Investment rates in the developing world did indeed increase significantly in the boom years of the 2000s and have since tapered off. But it is noteworthy that they have remained high even as output has decelerated after 2010. So something is awry in the accumulation process in developing countries, which may have to do with the falling effectiveness of investment in generating more output in some larger economies like as China. So it is not only the stagnation of global demand that is a problem – which indeed it is – but the fact that relatively high rates of investment no longer serve to deliver as much output as earlier.
Source: IMF World Economic Outlook April 2016 database.
The other significant difference is that the global economy is now awash with supply of liquidity, because of the peculiarly one-sided response to the crisis in the developed world.
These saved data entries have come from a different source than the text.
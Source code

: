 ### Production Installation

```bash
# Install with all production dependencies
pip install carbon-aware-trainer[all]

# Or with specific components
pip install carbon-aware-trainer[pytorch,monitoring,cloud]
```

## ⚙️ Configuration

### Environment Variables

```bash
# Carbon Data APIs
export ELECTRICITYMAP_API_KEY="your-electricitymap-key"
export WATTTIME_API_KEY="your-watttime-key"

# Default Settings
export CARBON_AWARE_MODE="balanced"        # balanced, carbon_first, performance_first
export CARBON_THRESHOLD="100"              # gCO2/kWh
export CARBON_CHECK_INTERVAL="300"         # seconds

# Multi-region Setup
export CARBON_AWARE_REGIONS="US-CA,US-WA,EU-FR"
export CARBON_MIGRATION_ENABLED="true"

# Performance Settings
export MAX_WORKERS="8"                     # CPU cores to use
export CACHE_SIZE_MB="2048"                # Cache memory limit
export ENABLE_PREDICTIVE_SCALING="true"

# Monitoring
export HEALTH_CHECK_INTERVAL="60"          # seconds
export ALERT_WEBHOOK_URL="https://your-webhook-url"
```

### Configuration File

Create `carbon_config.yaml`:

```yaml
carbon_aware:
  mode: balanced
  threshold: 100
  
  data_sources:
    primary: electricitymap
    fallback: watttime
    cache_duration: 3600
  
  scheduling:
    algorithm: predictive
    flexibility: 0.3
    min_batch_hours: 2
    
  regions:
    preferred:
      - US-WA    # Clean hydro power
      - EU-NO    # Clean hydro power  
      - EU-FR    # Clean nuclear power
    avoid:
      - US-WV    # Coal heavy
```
Aside from the brief period just after the crisis, in 2009, expansionary fiscal policy has effectively been discarded as a possible response. Monetary policy has become not just the preferred instrument, but in most cases the only instrument, to deal with the threat of economic downturn. And this monetary policy also tends to be rather limited, focussed on “quantitative easing” and near-zero interest rates that deliver the potential to provide credit to banks but do not provide purchasing power to those who would use those resources to spend more and thus raise aggregate demand.
Since January 2008, total assets of the major central banks (which barely increased in the previous decade, or increased only very sluggishly) went up from around $6.5 trillion to $16.9 trillion. Excluding assets held by the People’s Bank of China (much of which are the foreign exchange reserves of the country) the assets held by all central banks went up from just under $4 trillion to nearly $12 trillion (Source: Central Bank Balance Sheets, www.yardeni.com).
The US Federal Reserve was the leader of that pack, as Chart 3 indicates. Further, after the initial post-crisis increase, the fastest and largest increase in liquidity creation by the US Fed took place in the third round of QE, between 2012 and 2014 – well after the so-called recovery was in place. The subsequent “tapering” of QE that caused so much grief to emerging markets by instigating capital flight back to the US, still left overall assets of the US Fed at unprecedented high levels.
But this massive injection of liquidity has only just managed to maintain some semblance of growth in the advanced economies. Meanwhile, many developing countries and emerging markets are feeling the ill effects of their own credit bubbles that they created in response to the global crisis, as credit to GDP ratios and non-performing loans have risen sharply. This adds a further depressing element to the already listless patterns of investment and consumption. Debt-fuelled expansion cannot work anymore, yet policymakers everywhere seem to think that the more sustainable and desirable option of increasing wage incomes is simply unacceptable.
It does indeed appear as if global capitalism is running out of options. This is why “the new normal” may seem a bit like the old one, but in fact is much more dangerous.